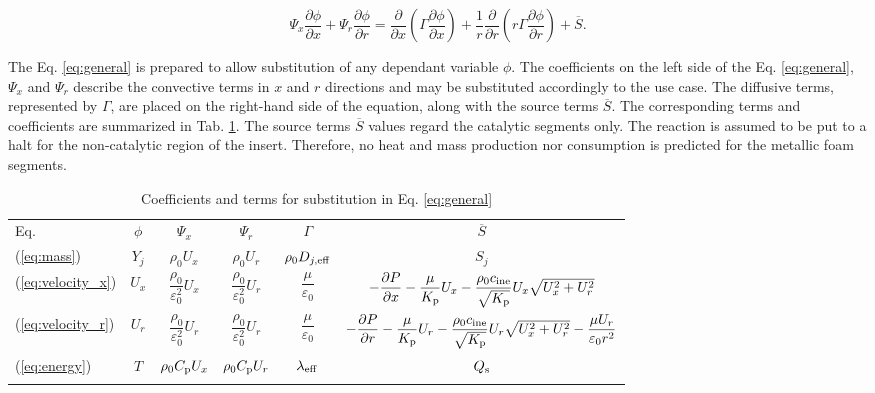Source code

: \documentclass[preprint,12pt]{elsarticle}
\begin{document}
\begin{equation}
\label{eq:general}
\varPsi_x \dfrac{\partial \phi}{\partial x} + \varPsi_r \dfrac{\partial \phi}{\partial r} = \dfrac{\partial}{\partial x} \left( \varGamma \dfrac{\partial \phi}{\partial x} \right) + \dfrac{1}{r} \dfrac{\partial}{\partial r} \left( r \varGamma \dfrac{\partial \phi}{\partial r} \right) + \overline{S}.
\end{equation}
\hspace{\fill}

The Eq. \eqref{eq:general} is prepared to allow substitution of any dependant variable $\phi$. The coefficients on the left side of the Eq. \eqref{eq:general}, $\varPsi_x$ and $\varPsi_r$ describe the convective terms in $x$ and $r$ directions and may be substituted accordingly to the use case. The diffusive terms, represented by $\varGamma$, are placed on the right-hand side of the equation, along with the source terms $\overline{S}$.  The corresponding terms and coefficients are summarized in Tab. \ref{tab:coeff}. The source terms $\overline{S}$ values regard the catalytic segments only. The reaction is assumed to be put to a halt for the non-catalytic region of the insert. Therefore, no heat and mass production nor consumption is predicted for the metallic foam segments.
 
\begin{table}
\caption{Coefficients and terms for substitution in Eq. \eqref{eq:general}}
\label{tab:coeff}
\begin{tabular}{l|c|c|c|c|c}
\hline\noalign{\smallskip}
Eq. & $\phi$ & $\varPsi_x$ & $\varPsi_r$ & $\varGamma$ & $\overline{S}$  \\
\noalign{\smallskip}\hline\noalign{\smallskip}
(\ref{eq:mass}) & $Y_j$ & $\rho_0 U_x$ & $\rho_0 U_r$ & $\rho_0 D_{j,\rm{eff}}$ & $S_j$ \\
(\ref{eq:velocity_x}) & $U_x$ & $\dfrac{\rho_0}{\varepsilon^2_0} U_x$ & $\dfrac{\rho_0}{\varepsilon^2_0} U_r$ & $\dfrac{\mu}{\varepsilon_0}$ & $-\dfrac{\partial P}{\partial x} - \dfrac{\mu}{K_{\rm{p}}} U_x - \dfrac{\rho_0 c_{\rm{ine}}}{\sqrt{K_{\rm{p}}}} U_x \sqrt{U^2_x+U^2_r}$ \\
(\ref{eq:velocity_r}) & $U_r$ & $\dfrac{\rho_0}{\varepsilon^2_0} U_r$ & $\dfrac{\rho_0}{\varepsilon^2_0} U_r$ & $\dfrac{\mu}{\varepsilon_0}$ & $-\dfrac{\partial P}{\partial r} - \dfrac{\mu}{K_{\rm{p}}} U_r - \dfrac{\rho_0 c_{\rm{ine}}}{\sqrt{K_{\rm{p}}}} U_r \sqrt{U^2_x+U^2_r} - \dfrac{\mu U_r}{\varepsilon_0 r^2}$ \\
(\ref{eq:energy}) & $T$ & $\rho_0 C_{\rm{p}} U_x$ & $\rho_0 C_{\rm{p}} U_r$ & $\lambda_{\rm{eff}}$ & $Q_{\rm{s}}$ \\

\noalign{\smallskip}\hline
\end{tabular}
\end{table}
\end{document}
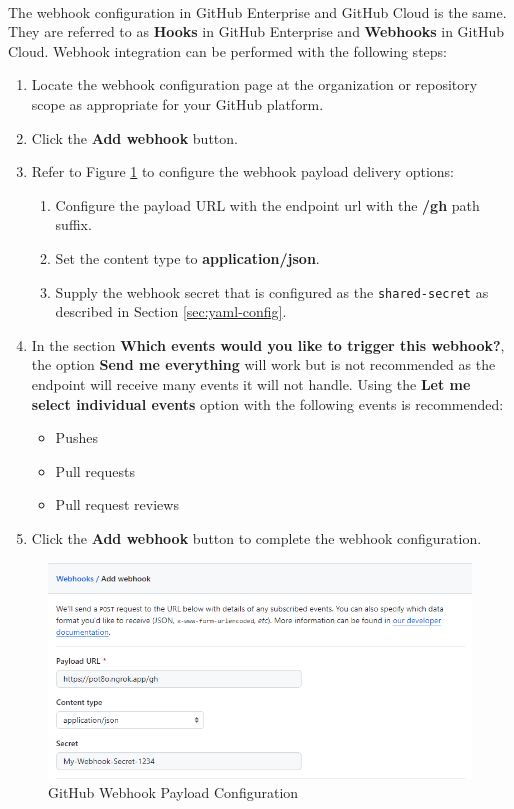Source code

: \noindent\\The webhook configuration in GitHub Enterprise and GitHub Cloud is the same.  They are referred to as \textbf{Hooks} in
GitHub Enterprise and \textbf{Webhooks} in GitHub Cloud.  Webhook integration can be performed with the following steps:

\begin{enumerate}
    \item Locate the webhook configuration page at the organization or repository scope as appropriate for your
    GitHub platform.
    \item Click the \textbf{Add webhook} button.
    \item Refer to Figure \ref{fig:gh-webhook-1} to configure the webhook payload delivery options:
    \begin{enumerate}
        \item Configure the payload URL with the \cxoneflow endpoint url with the \textbf{/gh} path suffix.
        \item Set the content type to \textbf{application/json}.
        \item Supply the webhook secret that is configured as the \texttt{shared-secret} as described in
        Section \ref{sec:yaml-config}.
    \end{enumerate}
    \item In the section \textbf{Which events would you like to trigger this webhook?}, the option \textbf{Send me everything}
    will work but is not recommended as the \cxoneflow endpoint will receive many events it will not handle.  Using the
    \textbf{Let me select individual events} option with the following events is recommended:
    \begin{itemize}
        \item Pushes
        \item Pull requests
        \item Pull request reviews
    \end{itemize}
    \item Click the \textbf{Add webhook} button to complete the webhook configuration.
\end{enumerate}

\begin{figure}[ht]
    \includegraphics[width=\textwidth]{graphics/gh-webhook-1.png}
    \caption{GitHub Webhook Payload Configuration}
    \label{fig:gh-webhook-1}
\end{figure}



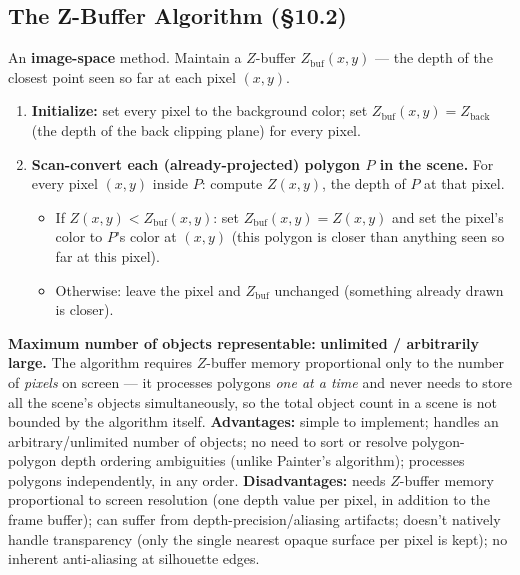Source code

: \documentclass[12pt, a4paper]{article}
\newenvironment{answerbox}{\begin{mdframed}[style=answerframe]}{\end{mdframed}}
\begin{document}
\subsection{The Z-Buffer Algorithm (\S10.2)}
\begin{answerbox}
An \textbf{image-space} method. Maintain a $Z$-buffer $Z_{\mathrm{buf}}(x,y)$ --- the depth of the closest point seen so far at each pixel $(x,y)$.
\begin{enumerate}[noitemsep]
  \item \textbf{Initialize:} set every pixel to the background color; set $Z_{\mathrm{buf}}(x,y) = Z_{\mathrm{back}}$ (the depth of the back clipping plane) for every pixel.
  \item \textbf{Scan-convert each (already-projected) polygon $P$ in the scene.} For every pixel $(x,y)$ inside $P$: compute $Z(x,y)$, the depth of $P$ at that pixel.
  \begin{itemize}[noitemsep]
    \item If $Z(x,y) < Z_{\mathrm{buf}}(x,y)$: set $Z_{\mathrm{buf}}(x,y)=Z(x,y)$ and set the pixel's color to $P$'s color at $(x,y)$ (this polygon is closer than anything seen so far at this pixel).
    \item Otherwise: leave the pixel and $Z_{\mathrm{buf}}$ unchanged (something already drawn is closer).
  \end{itemize}
\end{enumerate}
\textbf{Maximum number of objects representable:} \textbf{unlimited / arbitrarily large.} The algorithm requires $Z$-buffer memory proportional only to the number of \emph{pixels} on screen --- it processes polygons \emph{one at a time} and never needs to store all the scene's objects simultaneously, so the total object count in a scene is not bounded by the algorithm itself.
\textbf{Advantages:} simple to implement; handles an arbitrary/unlimited number of objects; no need to sort or resolve polygon-polygon depth ordering ambiguities (unlike Painter's algorithm); processes polygons independently, in any order.
\textbf{Disadvantages:} needs $Z$-buffer memory proportional to screen resolution (one depth value per pixel, in addition to the frame buffer); can suffer from depth-precision/aliasing artifacts; doesn't natively handle transparency (only the single nearest opaque surface per pixel is kept); no inherent anti-aliasing at silhouette edges.
\end{answerbox}
\end{document}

- - - -

WHAT TO WORK ON:
Scan each line above for the string "with". Give the tally and nothing else.

RESPONSE BELOW:
4